# Thread: Help Needed !! Exponential Differentiation

1. ## Help Needed !! Exponential Differentiation

Hi,

Can anybody help me. How to differentiate this one step by step? Thanks a lot for your kindness.

F(t) = 0.001/(0.001t + 1)^2 dt

Hi,

Can anybody help me. How to differentiate this one step by step? Thanks a lot for your kindness.
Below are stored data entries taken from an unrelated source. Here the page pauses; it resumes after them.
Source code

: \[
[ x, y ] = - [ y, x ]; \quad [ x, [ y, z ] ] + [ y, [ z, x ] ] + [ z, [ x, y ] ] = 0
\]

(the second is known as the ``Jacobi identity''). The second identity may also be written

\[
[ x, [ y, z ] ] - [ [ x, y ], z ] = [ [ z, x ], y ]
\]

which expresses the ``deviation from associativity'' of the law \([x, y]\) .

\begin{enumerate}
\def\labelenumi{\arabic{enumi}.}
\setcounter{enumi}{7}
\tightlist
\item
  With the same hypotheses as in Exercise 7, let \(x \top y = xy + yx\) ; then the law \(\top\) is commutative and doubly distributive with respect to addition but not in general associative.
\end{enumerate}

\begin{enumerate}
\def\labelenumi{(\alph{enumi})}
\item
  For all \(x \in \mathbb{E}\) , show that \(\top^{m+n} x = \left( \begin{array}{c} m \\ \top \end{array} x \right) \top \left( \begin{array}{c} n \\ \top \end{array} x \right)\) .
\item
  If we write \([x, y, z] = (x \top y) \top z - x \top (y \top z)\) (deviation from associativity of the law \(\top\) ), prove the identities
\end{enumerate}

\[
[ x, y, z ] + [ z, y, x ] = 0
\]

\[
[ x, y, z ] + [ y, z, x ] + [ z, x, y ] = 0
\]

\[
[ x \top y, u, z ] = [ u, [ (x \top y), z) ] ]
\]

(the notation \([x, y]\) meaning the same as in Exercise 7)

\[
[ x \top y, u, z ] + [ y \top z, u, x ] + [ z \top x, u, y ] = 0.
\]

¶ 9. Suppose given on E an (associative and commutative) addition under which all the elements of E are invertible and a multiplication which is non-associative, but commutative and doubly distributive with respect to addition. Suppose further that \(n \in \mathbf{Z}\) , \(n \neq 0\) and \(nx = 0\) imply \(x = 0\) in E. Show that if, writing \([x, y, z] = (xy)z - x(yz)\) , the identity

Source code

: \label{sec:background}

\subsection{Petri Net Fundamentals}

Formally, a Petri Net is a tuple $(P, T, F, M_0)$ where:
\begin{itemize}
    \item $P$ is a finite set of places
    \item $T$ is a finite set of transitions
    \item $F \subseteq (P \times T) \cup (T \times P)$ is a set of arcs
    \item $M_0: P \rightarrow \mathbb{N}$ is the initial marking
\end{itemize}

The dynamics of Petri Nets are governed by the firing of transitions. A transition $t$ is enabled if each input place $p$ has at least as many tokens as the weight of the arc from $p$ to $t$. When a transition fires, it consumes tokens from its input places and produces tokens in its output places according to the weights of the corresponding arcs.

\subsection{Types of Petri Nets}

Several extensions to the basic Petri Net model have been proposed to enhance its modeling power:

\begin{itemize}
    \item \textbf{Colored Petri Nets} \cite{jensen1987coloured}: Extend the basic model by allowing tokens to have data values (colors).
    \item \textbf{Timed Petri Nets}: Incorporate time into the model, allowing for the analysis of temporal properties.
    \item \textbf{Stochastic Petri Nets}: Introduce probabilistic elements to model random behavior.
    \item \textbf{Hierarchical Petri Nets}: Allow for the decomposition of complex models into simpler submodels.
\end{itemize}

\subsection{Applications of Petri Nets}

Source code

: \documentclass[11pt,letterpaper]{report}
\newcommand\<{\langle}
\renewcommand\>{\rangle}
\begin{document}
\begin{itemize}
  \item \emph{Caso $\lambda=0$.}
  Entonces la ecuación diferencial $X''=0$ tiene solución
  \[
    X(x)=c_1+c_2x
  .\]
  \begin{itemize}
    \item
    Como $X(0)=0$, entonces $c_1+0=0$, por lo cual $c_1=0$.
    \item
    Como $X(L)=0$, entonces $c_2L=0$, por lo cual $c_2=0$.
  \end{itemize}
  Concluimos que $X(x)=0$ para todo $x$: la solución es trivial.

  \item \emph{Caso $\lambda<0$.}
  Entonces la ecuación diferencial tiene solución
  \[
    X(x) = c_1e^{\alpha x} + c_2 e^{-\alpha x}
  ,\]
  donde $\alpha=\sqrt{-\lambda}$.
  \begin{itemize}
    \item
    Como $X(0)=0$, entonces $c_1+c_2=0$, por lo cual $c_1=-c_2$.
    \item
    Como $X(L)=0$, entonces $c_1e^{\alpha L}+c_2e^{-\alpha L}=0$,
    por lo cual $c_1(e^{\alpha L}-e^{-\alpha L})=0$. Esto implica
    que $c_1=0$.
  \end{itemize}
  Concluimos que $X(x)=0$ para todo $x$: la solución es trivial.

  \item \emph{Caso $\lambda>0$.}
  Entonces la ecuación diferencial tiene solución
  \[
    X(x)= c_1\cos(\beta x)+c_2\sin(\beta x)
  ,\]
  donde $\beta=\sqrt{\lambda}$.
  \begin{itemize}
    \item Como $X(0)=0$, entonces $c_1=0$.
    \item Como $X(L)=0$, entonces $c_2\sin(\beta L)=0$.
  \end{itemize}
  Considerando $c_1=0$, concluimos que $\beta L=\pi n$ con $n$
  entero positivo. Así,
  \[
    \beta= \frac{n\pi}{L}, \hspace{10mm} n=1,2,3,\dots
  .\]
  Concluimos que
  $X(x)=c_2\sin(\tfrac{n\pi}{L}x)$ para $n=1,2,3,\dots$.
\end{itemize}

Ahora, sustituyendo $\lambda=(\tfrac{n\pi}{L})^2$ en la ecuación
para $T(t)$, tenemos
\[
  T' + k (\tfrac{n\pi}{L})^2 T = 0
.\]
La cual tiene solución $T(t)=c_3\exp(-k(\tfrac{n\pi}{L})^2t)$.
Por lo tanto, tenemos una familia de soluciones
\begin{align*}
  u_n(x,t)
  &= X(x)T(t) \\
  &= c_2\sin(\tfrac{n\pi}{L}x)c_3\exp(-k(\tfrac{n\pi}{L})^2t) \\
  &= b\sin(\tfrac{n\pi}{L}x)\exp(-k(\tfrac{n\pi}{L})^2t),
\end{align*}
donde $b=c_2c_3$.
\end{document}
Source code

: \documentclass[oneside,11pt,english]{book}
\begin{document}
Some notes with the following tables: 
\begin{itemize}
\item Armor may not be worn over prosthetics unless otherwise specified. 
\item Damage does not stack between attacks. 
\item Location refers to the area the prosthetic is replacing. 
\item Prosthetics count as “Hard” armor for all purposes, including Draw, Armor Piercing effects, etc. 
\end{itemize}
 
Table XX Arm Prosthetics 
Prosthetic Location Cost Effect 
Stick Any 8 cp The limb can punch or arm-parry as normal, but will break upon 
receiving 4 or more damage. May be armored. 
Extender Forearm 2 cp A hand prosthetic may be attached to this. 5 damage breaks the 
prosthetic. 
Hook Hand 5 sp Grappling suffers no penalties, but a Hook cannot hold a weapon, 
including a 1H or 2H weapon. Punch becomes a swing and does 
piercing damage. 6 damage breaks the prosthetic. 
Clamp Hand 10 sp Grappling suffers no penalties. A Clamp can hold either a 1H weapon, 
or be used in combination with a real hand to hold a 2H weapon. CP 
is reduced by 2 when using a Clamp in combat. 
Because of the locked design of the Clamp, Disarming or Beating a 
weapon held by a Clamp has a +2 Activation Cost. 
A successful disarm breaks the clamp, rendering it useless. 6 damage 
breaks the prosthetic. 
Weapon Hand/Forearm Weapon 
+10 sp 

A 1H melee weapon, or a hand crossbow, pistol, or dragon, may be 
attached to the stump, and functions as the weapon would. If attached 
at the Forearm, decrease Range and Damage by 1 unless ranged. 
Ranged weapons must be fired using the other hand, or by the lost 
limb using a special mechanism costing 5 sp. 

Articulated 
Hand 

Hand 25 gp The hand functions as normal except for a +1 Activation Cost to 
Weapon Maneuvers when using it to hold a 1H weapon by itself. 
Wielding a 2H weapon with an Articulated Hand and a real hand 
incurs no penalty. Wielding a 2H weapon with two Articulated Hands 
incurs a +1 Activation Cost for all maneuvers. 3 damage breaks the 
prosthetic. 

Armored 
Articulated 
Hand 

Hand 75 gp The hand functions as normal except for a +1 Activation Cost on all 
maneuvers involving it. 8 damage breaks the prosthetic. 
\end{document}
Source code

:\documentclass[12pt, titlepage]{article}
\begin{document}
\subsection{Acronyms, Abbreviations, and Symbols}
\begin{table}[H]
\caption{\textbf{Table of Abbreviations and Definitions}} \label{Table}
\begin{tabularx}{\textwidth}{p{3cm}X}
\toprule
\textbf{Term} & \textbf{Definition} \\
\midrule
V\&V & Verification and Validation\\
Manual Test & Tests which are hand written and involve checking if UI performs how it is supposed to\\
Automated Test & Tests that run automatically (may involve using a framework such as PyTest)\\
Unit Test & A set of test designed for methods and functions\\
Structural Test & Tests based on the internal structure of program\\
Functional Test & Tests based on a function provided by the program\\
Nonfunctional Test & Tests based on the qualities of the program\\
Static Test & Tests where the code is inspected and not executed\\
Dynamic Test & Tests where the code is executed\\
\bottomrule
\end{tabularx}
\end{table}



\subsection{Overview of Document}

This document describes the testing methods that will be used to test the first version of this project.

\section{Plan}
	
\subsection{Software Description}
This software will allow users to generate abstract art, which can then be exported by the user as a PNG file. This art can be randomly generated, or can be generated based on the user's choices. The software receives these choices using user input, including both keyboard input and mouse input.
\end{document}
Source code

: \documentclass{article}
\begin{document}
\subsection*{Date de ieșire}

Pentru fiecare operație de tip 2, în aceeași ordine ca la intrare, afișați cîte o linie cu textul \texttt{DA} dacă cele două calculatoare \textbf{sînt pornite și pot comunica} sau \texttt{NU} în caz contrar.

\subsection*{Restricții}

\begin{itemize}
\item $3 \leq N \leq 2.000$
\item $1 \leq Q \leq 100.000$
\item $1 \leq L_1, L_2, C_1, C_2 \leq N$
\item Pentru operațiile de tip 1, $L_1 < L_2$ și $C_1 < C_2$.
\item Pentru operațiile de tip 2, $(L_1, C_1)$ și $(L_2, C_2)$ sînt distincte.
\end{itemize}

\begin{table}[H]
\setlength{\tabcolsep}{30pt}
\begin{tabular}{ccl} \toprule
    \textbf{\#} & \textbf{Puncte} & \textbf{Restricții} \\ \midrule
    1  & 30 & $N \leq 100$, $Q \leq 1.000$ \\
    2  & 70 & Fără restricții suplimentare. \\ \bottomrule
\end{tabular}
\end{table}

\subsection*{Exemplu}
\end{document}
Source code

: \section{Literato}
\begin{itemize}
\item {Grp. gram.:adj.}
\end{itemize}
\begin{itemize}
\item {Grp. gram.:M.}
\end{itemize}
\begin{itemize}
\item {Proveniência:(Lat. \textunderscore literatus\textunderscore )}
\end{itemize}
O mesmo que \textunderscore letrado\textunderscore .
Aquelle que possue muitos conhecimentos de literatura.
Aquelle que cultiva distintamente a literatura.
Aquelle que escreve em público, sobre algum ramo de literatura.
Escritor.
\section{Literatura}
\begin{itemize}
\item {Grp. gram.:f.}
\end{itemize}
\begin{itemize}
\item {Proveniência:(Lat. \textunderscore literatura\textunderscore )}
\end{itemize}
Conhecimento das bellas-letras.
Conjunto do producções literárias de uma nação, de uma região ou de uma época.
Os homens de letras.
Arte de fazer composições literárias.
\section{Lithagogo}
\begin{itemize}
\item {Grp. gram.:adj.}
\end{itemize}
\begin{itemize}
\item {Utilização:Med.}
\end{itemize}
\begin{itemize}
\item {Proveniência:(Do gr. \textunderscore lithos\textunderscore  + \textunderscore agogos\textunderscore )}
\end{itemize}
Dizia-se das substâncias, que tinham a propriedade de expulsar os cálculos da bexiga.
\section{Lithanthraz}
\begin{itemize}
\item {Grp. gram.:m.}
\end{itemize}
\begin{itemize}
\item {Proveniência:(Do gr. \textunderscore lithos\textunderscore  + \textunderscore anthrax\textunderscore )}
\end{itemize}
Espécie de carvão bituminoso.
F(t) = 0.001/(0.001t + 1)^2 dt
Hard way:

Use the quotient rule: $\frac d{d(x)} \frac uv = \frac {u'v - uv'}{v^2}$

here, $u = 0.001$ and $v = (0.001t + 1)^2$

Easy way:

write as $F(t) = 0.001(0.001t + 1)^{-2}$ and use the chain rule

chain rule: $\frac d{dx} f(g(x)) = f'(g(x)) \cdot g'(x)$

thus we get, $F'(t) = -2(0.001)(0.001t + 1)^{-3} \cdot 0.001 = -0.000002(0.001t + 1)^{-3} = - \frac {0.000002}{(0.001t + 1)^3}$

3. ## 2 more questions

Here is my questions :

how to solve it step by step

1. e^((integrate 0 to t) 0.4 t dt)

2. [-d(0.001t +1)^-1 / dt] *[ 1/(0.001t +1)^-1]

Can anybody help me? Thanks

Here is my questions :

how to solve it step by step

1. e^((integrate 0 to t) 0.4 t dt)
$e^{\int_0^t 0.4 t \ dt}=e^{0.4 \int_0^t x \ dx}=e^{0.4 \left[x^2/2\right]_0^t}$

$=e^{0.4*t^2/2}=e^{0.2 \ t^2}$

Or did you want to differentiate this ?

5. Originally Posted by Moo
$e^{\int_0^t 0.4 t \ dt}=e^{0.4 \int_0^t x \ dx}=e^{0.4 \left[x^2/2\right]_0^t}$

$=e^{0.4*t^2/2}=e^{0.2 \ t^2}$

Or did you want to differentiate this ?
i think that was the answer. Do you know how to solve my second question?